Problem to work on: Quote the records that follow in full, leaving the pictures out.

=-=-=

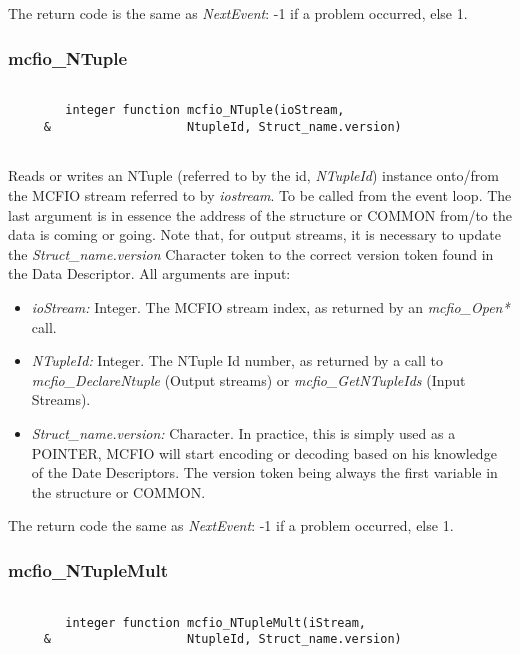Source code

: The return code is the same as {\em NextEvent}: -1 if a problem occurred,
else 1. 

\subsubsection{mcfio\_NTuple}

\begin{verbatim}

        integer function mcfio_NTuple(ioStream,
     &                   NtupleId, Struct_name.version)
     
\end{verbatim}

	Reads or writes an NTuple (referred to by the id, {\em NTupleId}) 
instance onto/from the MCFIO stream referred to by {\em iostream}. To be called 
from the event loop. The last argument is in essence the address of the 
structure or COMMON from/to the data is coming or going. Note that, for 
output streams, it is necessary to update the {\em Struct\_name.version} 
Character token to the correct version token found in the Data Descriptor.
All arguments are input: 

\begin{itemize}
\item {\em ioStream:} Integer. The MCFIO stream index, as returned by an {\em
mcfio\_Open*} call. 
\item {\em NTupleId:} Integer. The NTuple Id number, as returned by a call to
{\em mcfio\_DeclareNtuple} (Output streams) or {\em mcfio\_GetNTupleIds} 
(Input Streams). 
\item {\em Struct\_name.version:} Character. In practice, this is simply used
as a POINTER, MCFIO will start encoding or decoding based on his knowledge 
of the Date Descriptors.  The version token being always the first variable
in the structure or COMMON.  
\end{itemize}	
	The return code the same as {\em NextEvent}: -1 if a problem occurred,
else 1. 

\subsubsection{mcfio\_NTupleMult}

\begin{verbatim}

        integer function mcfio_NTupleMult(iStream,
     &                   NtupleId, Struct_name.version)
     
\end{verbatim}

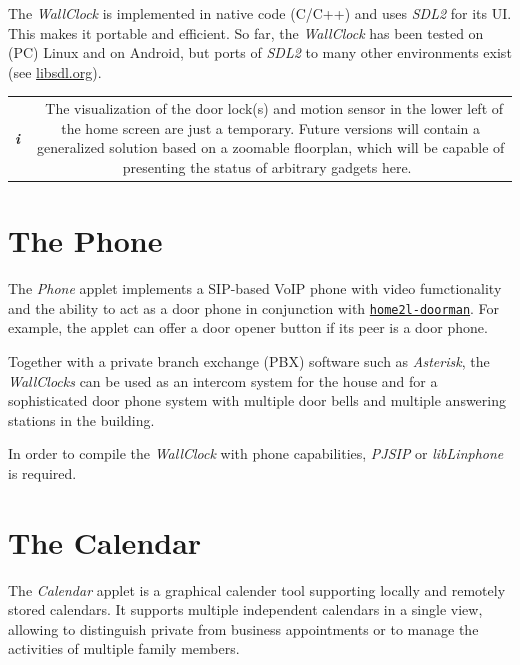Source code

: \documentclass[12pt,english,parskip=half]{scrreprt}
\newcommand{\infobox}[1]{
  \hfill
  \setlength\arrayrulewidth{1pt}
  \begin{tabular}[t]{c|c|}
    \parbox{1.8em}{\hfill\textit{\Huge\textbf{i}\,}}
    &
    \,\parbox{0.89\linewidth}{\setlength{\parskip}{0.5em}#1}\,
  \end{tabular}
  \par
}
\newcommand{\idx}[1]{#1\index{#1}}
\newcommand{\toolref}[1]{\hyperref[tool:#1]{\texttt{\idx{#1}}}}
\begin{document}
The \emph{WallClock} is implemented in native code (C/C++) and uses \emph{SDL2} for its UI.
This makes it portable and efficient. So far, the \emph{WallClock} has been tested on
(PC) Linux and on Android, but ports of \emph{SDL2} to many other environments exist
(see \url{libsdl.org}).

\infobox{
  The visualization of the door lock(s) and motion sensor in the lower
  left of the home screen are just a temporary. Future versions will
  contain a generalized solution based on a zoomable floorplan,
  which will be capable of presenting the status of arbitrary gadgets here.
}





\section{The Phone}
\label{sec:wallclock-phone}


The \emph{Phone} applet implements a SIP-based VoIP phone with video
fumctionality and the ability to act as a door phone in conjunction
with \toolref{home2l-doorman}. For example, the applet can offer a door
opener button if its peer is a door phone.

Together with a private branch exchange (PBX) software such as
\emph{Asterisk}, the \emph{WallClocks} can be used as an intercom
system for the house and for a sophisticated door phone system with
multiple door bells and multiple answering stations in the building.

In order to compile the \emph{WallClock} with phone capabilities,
\emph{PJSIP} or \emph{libLinphone} is required.





\section{The Calendar}
\label{sec:wallclock-calendar}


The \emph{Calendar} applet is a graphical calender tool supporting
locally and remotely stored calendars. It supports multiple independent
calendars in a single view, allowing to distinguish private from
business appointments or to manage the activities of multiple family
members.
\end{document}
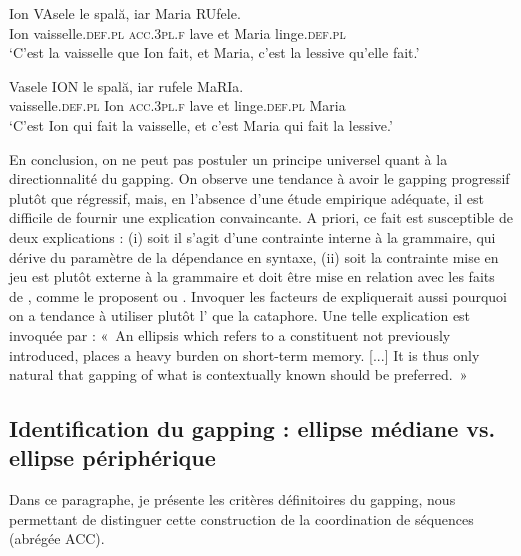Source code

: \ex  
\gll Ion VAsele le spală, iar Maria RUfele. \label{ch2:ex14e} \\
Ion vaisselle.\textsc{def.pl} \textsc{acc.3pl.f} lave et Maria linge.\textsc{def.pl}\\
\glt ‘C’est la vaisselle que Ion fait, et Maria, c’est la lessive qu’elle fait.’

\ex 
\gll Vasele ION le spală, iar rufele MaRIa. \label{ch2:ex14f} \\
vaisselle.\textsc{def.pl} Ion \textsc{acc.3pl.f} lave et linge.\textsc{def.pl} Maria\\
\glt ‘C’est Ion qui fait la vaisselle, et c’est Maria qui fait la lessive.’
\z
\z

En conclusion, on ne peut pas postuler un principe universel quant à la directionnalité du gapping. On observe une tendance à avoir le gapping progressif plutôt que régressif, mais, en l’absence d’une étude empirique adéquate, il est difficile de fournir une explication convaincante. A priori, ce fait est susceptible de deux explications : (i) soit il s’agit d’une contrainte interne à la grammaire, qui dérive du paramètre de la dépendance en syntaxe, (ii) soit la contrainte mise en jeu est plutôt externe à la grammaire et doit être mise en relation avec les faits de , comme le proposent \citet{MallinsonEtAl1981} ou \citet{GaetaEtAl2001}. Invoquer les facteurs de  expliquerait aussi pourquoi on a tendance à utiliser plutôt l’ que la cataphore. Une telle explication est invoquée par \citet[90]{Ramat1987} : «~An ellipsis which refers to a constituent not previously introduced, places a heavy burden on short-term memory. [...] It is thus only natural that gapping of what is contextually known should be preferred.~»  


\subsection{Identification du gapping : ellipse médiane vs. ellipse périphérique} \label{ch2:sect2.2.2} 

Dans ce paragraphe, je présente les critères définitoires du gapping, nous permettant de distinguer cette construction de la coordination de séquences (abrégée ACC).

=-=-=

Written response:
Source code

: The return code is the same as {\em NextEvent}: -1 if a problem occurred,
else 1. 

\subsubsection{mcfio\_NTuple}

\begin{verbatim}

        integer function mcfio_NTuple(ioStream,
     &                   NtupleId, Struct_name.version)
     
\end{verbatim}

	Reads or writes an NTuple (referred to by the id, {\em NTupleId}) 
instance onto/from the MCFIO stream referred to by {\em iostream}. To be called 
from the event loop. The last argument is in essence the address of the 
structure or COMMON from/to the data is coming or going. Note that, for 
output streams, it is necessary to update the {\em Struct\_name.version} 
Character token to the correct version token found in the Data Descriptor.
All arguments are input: 

\begin{itemize}
\item {\em ioStream:} Integer. The MCFIO stream index, as returned by an {\em
mcfio\_Open*} call. 
\item {\em NTupleId:} Integer. The NTuple Id number, as returned by a call to
{\em mcfio\_DeclareNtuple} (Output streams) or {\em mcfio\_GetNTupleIds} 
(Input Streams). 
\item {\em Struct\_name.version:} Character. In practice, this is simply used
as a POINTER, MCFIO will start encoding or decoding based on his knowledge 
of the Date Descriptors.  The version token being always the first variable
in the structure or COMMON.  
\end{itemize}	
	The return code the same as {\em NextEvent}: -1 if a problem occurred,
else 1. 

\subsubsection{mcfio\_NTupleMult}

\begin{verbatim}

        integer function mcfio_NTupleMult(iStream,
     &                   NtupleId, Struct_name.version)
     
\end{verbatim}

Source code

: \documentclass[12pt,english,parskip=half]{scrreprt}
\newcommand{\infobox}[1]{
  \hfill
  \setlength\arrayrulewidth{1pt}
  \begin{tabular}[t]{c|c|}
    \parbox{1.8em}{\hfill\textit{\Huge\textbf{i}\,}}
    &
    \,\parbox{0.89\linewidth}{\setlength{\parskip}{0.5em}#1}\,
  \end{tabular}
  \par
}
\newcommand{\idx}[1]{#1\index{#1}}
\newcommand{\toolref}[1]{\hyperref[tool:#1]{\texttt{\idx{#1}}}}
\begin{document}
The \emph{WallClock} is implemented in native code (C/C++) and uses \emph{SDL2} for its UI.
This makes it portable and efficient. So far, the \emph{WallClock} has been tested on
(PC) Linux and on Android, but ports of \emph{SDL2} to many other environments exist
(see \url{libsdl.org}).

\infobox{
  The visualization of the door lock(s) and motion sensor in the lower
  left of the home screen are just a temporary. Future versions will
  contain a generalized solution based on a zoomable floorplan,
  which will be capable of presenting the status of arbitrary gadgets here.
}





\section{The Phone}
\label{sec:wallclock-phone}


The \emph{Phone} applet implements a SIP-based VoIP phone with video
fumctionality and the ability to act as a door phone in conjunction
with \toolref{home2l-doorman}. For example, the applet can offer a door
opener button if its peer is a door phone.

Together with a private branch exchange (PBX) software such as
\emph{Asterisk}, the \emph{WallClocks} can be used as an intercom
system for the house and for a sophisticated door phone system with
multiple door bells and multiple answering stations in the building.

In order to compile the \emph{WallClock} with phone capabilities,
\emph{PJSIP} or \emph{libLinphone} is required.





\section{The Calendar}
\label{sec:wallclock-calendar}


The \emph{Calendar} applet is a graphical calender tool supporting
locally and remotely stored calendars. It supports multiple independent
calendars in a single view, allowing to distinguish private from
business appointments or to manage the activities of multiple family
members.
\end{document}
Source code

: \ex  
\gll Ion VAsele le spală, iar Maria RUfele. \label{ch2:ex14e} \\
Ion vaisselle.\textsc{def.pl} \textsc{acc.3pl.f} lave et Maria linge.\textsc{def.pl}\\
\glt ‘C’est la vaisselle que Ion fait, et Maria, c’est la lessive qu’elle fait.’

\ex 
\gll Vasele ION le spală, iar rufele MaRIa. \label{ch2:ex14f} \\
vaisselle.\textsc{def.pl} Ion \textsc{acc.3pl.f} lave et linge.\textsc{def.pl} Maria\\
\glt ‘C’est Ion qui fait la vaisselle, et c’est Maria qui fait la lessive.’
\z
\z

En conclusion, on ne peut pas postuler un principe universel quant à la directionnalité du gapping. On observe une tendance à avoir le gapping progressif plutôt que régressif, mais, en l’absence d’une étude empirique adéquate, il est difficile de fournir une explication convaincante. A priori, ce fait est susceptible de deux explications : (i) soit il s’agit d’une contrainte interne à la grammaire, qui dérive du paramètre de la dépendance en syntaxe, (ii) soit la contrainte mise en jeu est plutôt externe à la grammaire et doit être mise en relation avec les faits de , comme le proposent \citet{MallinsonEtAl1981} ou \citet{GaetaEtAl2001}. Invoquer les facteurs de  expliquerait aussi pourquoi on a tendance à utiliser plutôt l’ que la cataphore. Une telle explication est invoquée par \citet[90]{Ramat1987} : «~An ellipsis which refers to a constituent not previously introduced, places a heavy burden on short-term memory. [...] It is thus only natural that gapping of what is contextually known should be preferred.~»  


\subsection{Identification du gapping : ellipse médiane vs. ellipse périphérique} \label{ch2:sect2.2.2} 

Dans ce paragraphe, je présente les critères définitoires du gapping, nous permettant de distinguer cette construction de la coordination de séquences (abrégée ACC).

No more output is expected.